** What this task involves **
Below are records; please set down exactly the lines from the first through the one containing "- **Privacy Impact:** Low".

** Information provided **
_____
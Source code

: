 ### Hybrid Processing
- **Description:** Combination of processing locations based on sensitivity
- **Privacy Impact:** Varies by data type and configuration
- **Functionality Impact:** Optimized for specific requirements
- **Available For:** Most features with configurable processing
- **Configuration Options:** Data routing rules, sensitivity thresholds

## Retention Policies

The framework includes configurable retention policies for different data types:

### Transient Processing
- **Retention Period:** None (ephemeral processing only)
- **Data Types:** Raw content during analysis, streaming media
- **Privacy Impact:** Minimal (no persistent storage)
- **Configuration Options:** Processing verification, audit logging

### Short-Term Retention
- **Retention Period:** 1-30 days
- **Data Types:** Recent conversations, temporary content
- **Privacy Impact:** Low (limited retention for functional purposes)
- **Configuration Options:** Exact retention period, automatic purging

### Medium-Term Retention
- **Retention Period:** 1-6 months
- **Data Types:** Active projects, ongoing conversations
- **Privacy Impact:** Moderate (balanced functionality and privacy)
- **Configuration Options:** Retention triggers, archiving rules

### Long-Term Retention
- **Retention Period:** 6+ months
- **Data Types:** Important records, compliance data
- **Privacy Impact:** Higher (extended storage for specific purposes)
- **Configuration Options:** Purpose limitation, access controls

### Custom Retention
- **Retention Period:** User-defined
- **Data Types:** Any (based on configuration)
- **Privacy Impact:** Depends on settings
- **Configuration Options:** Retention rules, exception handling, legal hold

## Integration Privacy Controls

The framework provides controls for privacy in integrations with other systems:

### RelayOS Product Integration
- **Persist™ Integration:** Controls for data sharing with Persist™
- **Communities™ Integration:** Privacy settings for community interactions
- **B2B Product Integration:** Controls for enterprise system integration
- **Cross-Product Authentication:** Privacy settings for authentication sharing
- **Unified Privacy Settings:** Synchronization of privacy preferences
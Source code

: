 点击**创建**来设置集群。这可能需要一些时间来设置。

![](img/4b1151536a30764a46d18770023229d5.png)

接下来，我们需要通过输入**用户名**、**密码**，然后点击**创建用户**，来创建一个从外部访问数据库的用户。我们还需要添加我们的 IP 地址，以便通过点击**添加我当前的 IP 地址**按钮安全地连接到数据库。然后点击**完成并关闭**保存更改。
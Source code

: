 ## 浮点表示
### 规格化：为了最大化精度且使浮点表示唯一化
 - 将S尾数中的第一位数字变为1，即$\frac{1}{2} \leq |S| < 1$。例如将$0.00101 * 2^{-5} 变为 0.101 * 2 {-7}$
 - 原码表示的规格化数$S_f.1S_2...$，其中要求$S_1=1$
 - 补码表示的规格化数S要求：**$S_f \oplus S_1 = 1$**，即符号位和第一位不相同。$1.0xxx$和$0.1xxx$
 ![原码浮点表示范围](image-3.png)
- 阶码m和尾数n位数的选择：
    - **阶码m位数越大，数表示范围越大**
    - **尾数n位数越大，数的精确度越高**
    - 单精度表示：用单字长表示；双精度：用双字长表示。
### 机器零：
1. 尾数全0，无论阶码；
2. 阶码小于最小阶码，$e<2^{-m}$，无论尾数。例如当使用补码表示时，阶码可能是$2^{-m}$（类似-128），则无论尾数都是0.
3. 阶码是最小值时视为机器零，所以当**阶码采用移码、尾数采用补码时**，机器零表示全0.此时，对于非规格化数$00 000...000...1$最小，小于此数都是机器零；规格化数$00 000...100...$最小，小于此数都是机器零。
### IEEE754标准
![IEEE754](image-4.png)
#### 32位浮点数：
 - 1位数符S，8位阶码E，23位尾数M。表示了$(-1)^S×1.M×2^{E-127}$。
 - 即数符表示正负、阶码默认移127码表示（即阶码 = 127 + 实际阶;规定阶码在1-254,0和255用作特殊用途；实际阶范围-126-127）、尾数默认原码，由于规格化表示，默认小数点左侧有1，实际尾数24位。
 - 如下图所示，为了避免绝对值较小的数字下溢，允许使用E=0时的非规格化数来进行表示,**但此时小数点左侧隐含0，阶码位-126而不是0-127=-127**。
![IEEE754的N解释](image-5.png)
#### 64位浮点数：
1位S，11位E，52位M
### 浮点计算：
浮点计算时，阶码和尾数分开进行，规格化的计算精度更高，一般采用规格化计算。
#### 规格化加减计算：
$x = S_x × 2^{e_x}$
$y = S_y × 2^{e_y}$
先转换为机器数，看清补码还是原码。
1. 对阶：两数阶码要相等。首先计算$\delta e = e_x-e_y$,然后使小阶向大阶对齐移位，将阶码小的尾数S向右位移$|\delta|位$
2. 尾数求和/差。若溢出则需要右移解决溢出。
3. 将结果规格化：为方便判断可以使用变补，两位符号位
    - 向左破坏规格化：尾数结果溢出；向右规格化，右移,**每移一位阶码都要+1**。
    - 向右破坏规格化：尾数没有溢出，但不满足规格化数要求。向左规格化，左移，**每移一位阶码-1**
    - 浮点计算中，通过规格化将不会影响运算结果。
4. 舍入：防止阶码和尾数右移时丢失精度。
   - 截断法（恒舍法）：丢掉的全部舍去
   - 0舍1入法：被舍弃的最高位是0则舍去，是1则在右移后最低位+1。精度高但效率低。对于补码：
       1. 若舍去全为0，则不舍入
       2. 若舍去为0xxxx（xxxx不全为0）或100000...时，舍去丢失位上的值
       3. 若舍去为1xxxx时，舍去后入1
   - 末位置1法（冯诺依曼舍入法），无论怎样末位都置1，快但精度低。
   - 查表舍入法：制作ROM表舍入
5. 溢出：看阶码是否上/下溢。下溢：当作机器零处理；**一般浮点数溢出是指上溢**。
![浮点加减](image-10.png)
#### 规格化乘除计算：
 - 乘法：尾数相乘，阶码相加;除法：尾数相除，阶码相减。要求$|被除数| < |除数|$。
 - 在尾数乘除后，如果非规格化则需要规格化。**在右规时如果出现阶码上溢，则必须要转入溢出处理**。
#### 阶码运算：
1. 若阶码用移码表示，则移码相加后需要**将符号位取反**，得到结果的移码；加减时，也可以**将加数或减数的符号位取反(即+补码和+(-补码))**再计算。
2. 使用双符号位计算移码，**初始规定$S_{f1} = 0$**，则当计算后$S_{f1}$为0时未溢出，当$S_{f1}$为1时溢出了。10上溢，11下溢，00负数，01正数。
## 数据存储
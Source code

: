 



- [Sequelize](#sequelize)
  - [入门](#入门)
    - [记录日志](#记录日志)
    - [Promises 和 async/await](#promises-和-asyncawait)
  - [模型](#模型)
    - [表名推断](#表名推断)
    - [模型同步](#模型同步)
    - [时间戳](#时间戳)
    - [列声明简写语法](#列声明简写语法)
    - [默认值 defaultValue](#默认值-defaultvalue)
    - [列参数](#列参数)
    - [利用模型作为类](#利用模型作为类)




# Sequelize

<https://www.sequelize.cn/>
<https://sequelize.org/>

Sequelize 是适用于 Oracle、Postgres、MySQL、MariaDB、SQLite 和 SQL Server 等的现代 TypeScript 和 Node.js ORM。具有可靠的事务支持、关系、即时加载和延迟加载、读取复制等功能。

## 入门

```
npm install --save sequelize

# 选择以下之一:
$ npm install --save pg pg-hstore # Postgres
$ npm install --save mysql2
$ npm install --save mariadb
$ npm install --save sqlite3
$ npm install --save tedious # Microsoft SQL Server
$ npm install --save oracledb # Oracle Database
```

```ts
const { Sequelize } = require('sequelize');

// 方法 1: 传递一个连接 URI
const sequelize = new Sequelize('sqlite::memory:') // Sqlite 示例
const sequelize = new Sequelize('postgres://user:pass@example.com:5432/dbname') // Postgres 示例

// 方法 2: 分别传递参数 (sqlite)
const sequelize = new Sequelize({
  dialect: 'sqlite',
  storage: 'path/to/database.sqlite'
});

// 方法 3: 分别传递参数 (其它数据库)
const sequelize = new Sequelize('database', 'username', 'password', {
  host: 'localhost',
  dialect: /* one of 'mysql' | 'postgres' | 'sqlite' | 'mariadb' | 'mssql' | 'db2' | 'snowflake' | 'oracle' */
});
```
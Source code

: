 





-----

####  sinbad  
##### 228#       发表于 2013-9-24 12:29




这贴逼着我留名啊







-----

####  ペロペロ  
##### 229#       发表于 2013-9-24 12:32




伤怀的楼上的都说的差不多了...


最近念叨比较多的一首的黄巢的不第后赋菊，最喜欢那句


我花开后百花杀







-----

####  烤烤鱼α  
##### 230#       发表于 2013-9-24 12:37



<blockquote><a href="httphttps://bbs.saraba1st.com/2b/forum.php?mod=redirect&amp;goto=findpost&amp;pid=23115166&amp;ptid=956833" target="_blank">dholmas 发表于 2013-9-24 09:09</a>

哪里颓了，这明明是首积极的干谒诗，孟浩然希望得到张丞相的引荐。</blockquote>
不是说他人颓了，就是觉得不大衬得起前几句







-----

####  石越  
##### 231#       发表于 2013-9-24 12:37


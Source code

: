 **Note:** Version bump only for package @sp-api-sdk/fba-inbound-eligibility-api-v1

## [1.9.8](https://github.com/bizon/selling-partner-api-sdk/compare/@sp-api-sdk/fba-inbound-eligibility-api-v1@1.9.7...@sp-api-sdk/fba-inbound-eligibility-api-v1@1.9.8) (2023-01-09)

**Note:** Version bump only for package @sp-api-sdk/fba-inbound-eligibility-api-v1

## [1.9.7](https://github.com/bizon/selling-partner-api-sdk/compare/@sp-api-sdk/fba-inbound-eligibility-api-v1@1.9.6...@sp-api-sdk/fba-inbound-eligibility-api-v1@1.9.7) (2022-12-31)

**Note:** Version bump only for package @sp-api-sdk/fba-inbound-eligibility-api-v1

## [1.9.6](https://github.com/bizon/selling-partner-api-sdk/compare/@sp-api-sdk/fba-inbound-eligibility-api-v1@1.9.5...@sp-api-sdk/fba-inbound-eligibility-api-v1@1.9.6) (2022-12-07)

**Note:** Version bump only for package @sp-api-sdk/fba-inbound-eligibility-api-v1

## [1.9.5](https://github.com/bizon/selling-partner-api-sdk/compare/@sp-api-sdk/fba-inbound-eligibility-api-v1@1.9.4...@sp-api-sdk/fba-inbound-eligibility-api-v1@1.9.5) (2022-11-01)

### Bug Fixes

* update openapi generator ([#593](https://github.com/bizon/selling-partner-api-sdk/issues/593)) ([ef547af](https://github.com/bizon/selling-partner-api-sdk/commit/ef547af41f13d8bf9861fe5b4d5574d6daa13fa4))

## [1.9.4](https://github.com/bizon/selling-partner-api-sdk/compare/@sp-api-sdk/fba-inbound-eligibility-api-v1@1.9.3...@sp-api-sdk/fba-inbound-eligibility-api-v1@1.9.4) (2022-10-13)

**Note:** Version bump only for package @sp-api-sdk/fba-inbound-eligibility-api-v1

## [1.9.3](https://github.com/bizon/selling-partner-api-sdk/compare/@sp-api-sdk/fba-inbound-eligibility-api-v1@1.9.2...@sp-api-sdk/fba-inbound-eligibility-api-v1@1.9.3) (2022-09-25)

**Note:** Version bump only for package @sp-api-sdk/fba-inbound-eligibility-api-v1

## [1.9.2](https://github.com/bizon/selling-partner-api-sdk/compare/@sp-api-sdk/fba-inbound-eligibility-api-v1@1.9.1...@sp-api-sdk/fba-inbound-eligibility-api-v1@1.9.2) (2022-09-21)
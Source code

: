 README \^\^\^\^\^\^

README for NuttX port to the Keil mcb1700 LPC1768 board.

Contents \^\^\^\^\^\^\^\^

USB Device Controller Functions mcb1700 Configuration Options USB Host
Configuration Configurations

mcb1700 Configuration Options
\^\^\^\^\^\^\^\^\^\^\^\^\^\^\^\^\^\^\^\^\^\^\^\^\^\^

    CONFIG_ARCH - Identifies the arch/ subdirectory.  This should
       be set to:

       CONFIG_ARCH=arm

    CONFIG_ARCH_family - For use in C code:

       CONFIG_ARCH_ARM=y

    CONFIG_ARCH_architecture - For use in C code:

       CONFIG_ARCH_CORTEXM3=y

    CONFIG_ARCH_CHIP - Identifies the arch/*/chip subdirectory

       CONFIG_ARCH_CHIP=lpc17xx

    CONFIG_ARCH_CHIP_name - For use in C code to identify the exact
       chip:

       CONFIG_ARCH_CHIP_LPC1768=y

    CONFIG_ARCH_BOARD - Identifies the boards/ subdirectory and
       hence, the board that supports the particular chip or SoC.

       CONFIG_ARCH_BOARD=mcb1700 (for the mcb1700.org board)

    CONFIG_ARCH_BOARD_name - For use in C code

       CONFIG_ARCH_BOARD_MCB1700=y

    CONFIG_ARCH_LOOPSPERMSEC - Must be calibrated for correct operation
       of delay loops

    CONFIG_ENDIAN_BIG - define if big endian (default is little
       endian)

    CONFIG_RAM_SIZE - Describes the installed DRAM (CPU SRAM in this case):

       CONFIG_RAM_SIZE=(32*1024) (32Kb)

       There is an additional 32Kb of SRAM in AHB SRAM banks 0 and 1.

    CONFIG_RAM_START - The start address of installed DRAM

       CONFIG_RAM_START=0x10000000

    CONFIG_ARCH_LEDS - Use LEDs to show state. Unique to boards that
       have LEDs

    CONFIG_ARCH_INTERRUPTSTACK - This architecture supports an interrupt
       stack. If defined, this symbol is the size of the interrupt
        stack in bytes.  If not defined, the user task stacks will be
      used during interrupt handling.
_____
** Output for this exercise **
Source code

: ### Hybrid Processing
- **Description:** Combination of processing locations based on sensitivity
- **Privacy Impact:** Varies by data type and configuration
- **Functionality Impact:** Optimized for specific requirements
- **Available For:** Most features with configurable processing
- **Configuration Options:** Data routing rules, sensitivity thresholds

## Retention Policies

The framework includes configurable retention policies for different data types:

### Transient Processing
- **Retention Period:** None (ephemeral processing only)
- **Data Types:** Raw content during analysis, streaming media
- **Privacy Impact:** Minimal (no persistent storage)
- **Configuration Options:** Processing verification, audit logging

### Short-Term Retention
- **Retention Period:** 1-30 days
- **Data Types:** Recent conversations, temporary content
- **Privacy Impact:** Low (limited retention for functional purposes)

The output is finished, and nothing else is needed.